• Andrew Gierth's avatar
    Fix lexing of standard multi-character operators in edge cases. · a40631a9
    Andrew Gierth authored
    Commits c6b3c939 (which fixed the precedence of >=, <=, <> operators)
    and 865f14a2 (which added support for the standard => notation for
    named arguments) created a class of lexer tokens which look like
    multi-character operators but which have their own token IDs distinct
    from Op.

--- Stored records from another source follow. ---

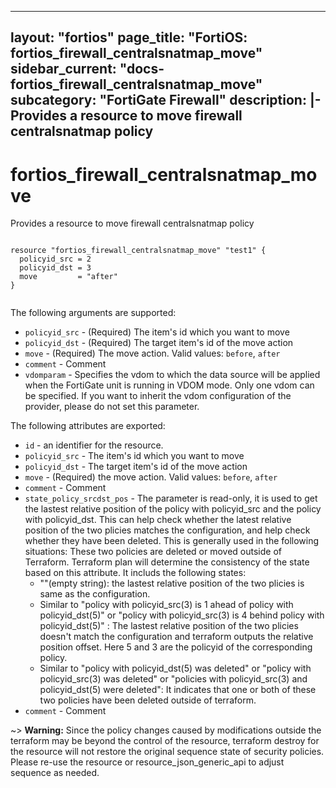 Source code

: 

---
layout: "fortios"
page_title: "FortiOS: fortios_firewall_centralsnatmap_move"
sidebar_current: "docs-fortios_firewall_centralsnatmap_move"
subcategory: "FortiGate Firewall"
description: |-
  Provides a resource to move firewall centralsnatmap policy
---

# fortios_firewall_centralsnatmap_move
Provides a resource to move firewall centralsnatmap policy

```hcl

resource "fortios_firewall_centralsnatmap_move" "test1" {
  policyid_src = 2
  policyid_dst = 3
  move         = "after"
}
		
```

The following arguments are supported:

* `policyid_src` - (Required) The item's id which you want to move
* `policyid_dst` - (Required) The target item's id of the move action
* `move` - (Required) The move action. Valid values: `before`, `after`
* `comment` - Comment
* `vdomparam` - Specifies the vdom to which the data source will be applied when the FortiGate unit is running in VDOM mode. Only one vdom can be specified. If you want to inherit the vdom configuration of the provider, please do not set this parameter.

The following attributes are exported:

* `id` - an identifier for the resource.
* `policyid_src` - The item's id which you want to move
* `policyid_dst` - The target item's id of the move action
* `move` - (Required) the move action. Valid values: `before`, `after`
* `comment` - Comment
* `state_policy_srcdst_pos` - The parameter is read-only, it is used to get the lastest relative position of the policy with policyid_src and the policy with policyid_dst. This can help check whether the latest relative position of the two plicies matches the configuration, and help check whether they have been deleted. This is generally used in the following situations: These two policies are deleted or moved outside of Terraform. Terraform plan will determine the consistency of the state based on this attribute. It includs the following states:
  * ""(empty string): the lastest relative position of the two plicies is same as the configuration.
  * Similar to "policy with policyid_src(3) is 1 ahead of policy with policyid_dst(5)" or "policy with policyid_src(3) is 4 behind policy with policyid_dst(5)" : The lastest relative position of the two plicies doesn't match the configuration and terraform outputs the relative position offset. Here 5 and 3 are the policyid of the corresponding policy.
  * Similar to "policy with policyid_dst(5) was deleted" or "policy with policyid_src(3) was deleted" or "policies with policyid_src(3) and policyid_dst(5) were deleted":  It indicates that one or both of these two policies have been deleted outside of terraform.
* `comment` - Comment


~> **Warning:** Since the policy changes caused by modifications outside the terraform may be beyond the control of the resource, terraform destroy for the resource will not restore the original sequence state of security policies. Please re-use the resource or resource_json_generic_api to adjust sequence as needed.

However, longest-match rules meant that following any of
    these tokens with another operator character, as in (1<>-1), would
    cause them to be incorrectly returned as Op.
    
    The error here isn't immediately obvious, because the parser would
    usually still find the correct operator via the Op token, but there
    were more subtle problems:
    
    1. If immediately followed by a comment or +-, >= <= <> would be given
       the old precedence of Op rather than the correct new precedence;
    
    2. If followed by a comment, != would be returned as Op rather than as
       NOT_EQUAL, causing it not to be found at all;
    
    3. If followed by a comment or +-, the => token for named arguments
       would be lexed as Op, causing the argument to be mis-parsed as a
       simple expression, usually causing an error.
    
    Fix by explicitly checking for the operators in the {operator} code
    block in addition to all the existing special cases there.
    
    Backpatch to 9.5 where the problem was introduced.
    
    Analysis and patch by me; review by Tom Lane.